Plain-text document sources:
----------------------------------------

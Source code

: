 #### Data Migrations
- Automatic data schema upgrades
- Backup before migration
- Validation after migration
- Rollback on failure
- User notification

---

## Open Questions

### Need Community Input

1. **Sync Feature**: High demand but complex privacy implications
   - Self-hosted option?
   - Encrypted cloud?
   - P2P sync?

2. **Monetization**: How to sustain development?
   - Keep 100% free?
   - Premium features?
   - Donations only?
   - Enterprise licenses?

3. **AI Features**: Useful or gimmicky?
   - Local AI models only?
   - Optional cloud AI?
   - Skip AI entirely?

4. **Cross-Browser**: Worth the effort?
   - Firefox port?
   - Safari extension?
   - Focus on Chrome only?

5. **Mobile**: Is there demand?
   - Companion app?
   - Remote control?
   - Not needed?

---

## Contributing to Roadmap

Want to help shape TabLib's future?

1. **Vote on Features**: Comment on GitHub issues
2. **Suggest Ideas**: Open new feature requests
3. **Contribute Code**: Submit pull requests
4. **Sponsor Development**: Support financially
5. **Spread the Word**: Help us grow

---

----------------------------------------

WHAT TO DO: Give back exactly the lines above starting at the line where "- Encrypted cloud?" appears and ending at the line where "- Local AI models only?" appears, both included, with no other lines.

RESPONSE AREA:
   - Encrypted cloud?
   - P2P sync?

2. **Monetization**: How to sustain development?
   - Keep 100% free?
   - Premium features?
   - Donations only?
   - Enterprise licenses?

3. **AI Features**: Useful or gimmicky?
   - Local AI models only?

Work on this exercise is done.